How to use IBM App Connect with Website Crawler
Website Crawler crawls web page URLs to retrieve links that are available on the web pages or download the HTML content of pages.
Cloud-managed connector
To retrieve page links, Website Crawler uses a basic website crawler algorithm that starts with a web page URL. The crawler goes to the URL and identifies all the hyperlinks in the statically defined content of each page. The crawler does not try to run any scripts; therefore, dynamically generated content is not crawled. You can customize the behavior of Website Crawler by setting filter parameters. For example, you can change the maximum depth of pages to be crawled, and force Website Crawler to exclude header and footer tags. Website Crawler can crawl public websites and websites in a private network (through the IBM® Secure Gateway).
Connecting to Website Crawler
To connect App Connect to a Website Crawler account that you want App Connect to use, you need the following connection details:
- Username: The username that is used to log in to Website Crawler.
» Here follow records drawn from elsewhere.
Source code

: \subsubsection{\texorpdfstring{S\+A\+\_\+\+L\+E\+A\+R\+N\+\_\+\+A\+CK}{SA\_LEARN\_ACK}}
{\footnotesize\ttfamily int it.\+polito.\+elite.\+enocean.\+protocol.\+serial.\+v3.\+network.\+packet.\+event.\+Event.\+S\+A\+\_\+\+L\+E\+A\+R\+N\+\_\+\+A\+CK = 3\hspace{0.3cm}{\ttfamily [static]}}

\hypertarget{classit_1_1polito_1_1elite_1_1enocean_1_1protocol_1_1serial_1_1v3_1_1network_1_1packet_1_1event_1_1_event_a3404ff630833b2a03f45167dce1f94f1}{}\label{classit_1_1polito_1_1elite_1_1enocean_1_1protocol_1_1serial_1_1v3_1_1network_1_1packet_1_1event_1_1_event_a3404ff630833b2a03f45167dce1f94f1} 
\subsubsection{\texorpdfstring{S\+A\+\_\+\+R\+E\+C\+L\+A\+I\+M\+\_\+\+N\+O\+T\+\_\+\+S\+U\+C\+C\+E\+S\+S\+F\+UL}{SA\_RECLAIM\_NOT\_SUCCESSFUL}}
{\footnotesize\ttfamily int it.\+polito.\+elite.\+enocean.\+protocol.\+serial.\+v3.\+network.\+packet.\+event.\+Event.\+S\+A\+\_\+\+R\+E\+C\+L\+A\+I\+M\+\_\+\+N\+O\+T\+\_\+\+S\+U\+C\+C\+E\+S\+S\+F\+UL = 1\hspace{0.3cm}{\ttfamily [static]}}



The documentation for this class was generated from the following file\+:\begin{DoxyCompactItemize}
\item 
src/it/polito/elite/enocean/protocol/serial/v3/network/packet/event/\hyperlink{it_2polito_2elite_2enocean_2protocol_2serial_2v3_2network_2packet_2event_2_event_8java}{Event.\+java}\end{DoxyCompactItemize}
- Password: The password for the specified username.
- Fully qualified web domain name to be crawled: The fully qualified domain of the website to be crawled, such as https://mydomain.com.
- Network name: The name of the network that App Connect uses to access the website. This value is needed only when you connect to a website in a private network.
To connect to Website Crawler from the App Connect Designer Catalog page for the first time, under Website Crawler click Connect. A Website Crawler account is created in App Connect. For more information, see Managing accounts in App Connect.
When you click Connect to create the connection account, App Connect checks that it can connect to the specified domain. If the check fails, App Connect displays an error message. Check that the specified values are correct, then try again.
Before you use the account that is created in App Connect in a flow, rename the account to something meaningful that helps you to identify it. To rename the account on the Catalog page, select the account, open its options menu (⋮), then click Rename Account.
What to consider first
Before you use the App Connect Designer with Website Crawler, take note of the following considerations.
- (General consideration) You can see lists of the trigger events and
actions that are available on the Catalog page of the App Connect Designer.
For some applications, the events and actions in the catalog depend on the environment (IBM Cloud Pak for Integration or App Connect on IBM Cloud) and whether the connector supports configurable events and dynamic discovery of actions. If the application supports configurable events, you see a Show more configurable events link under the events list. If the application supports dynamic discovery of actions, you see a Show more link under the actions list.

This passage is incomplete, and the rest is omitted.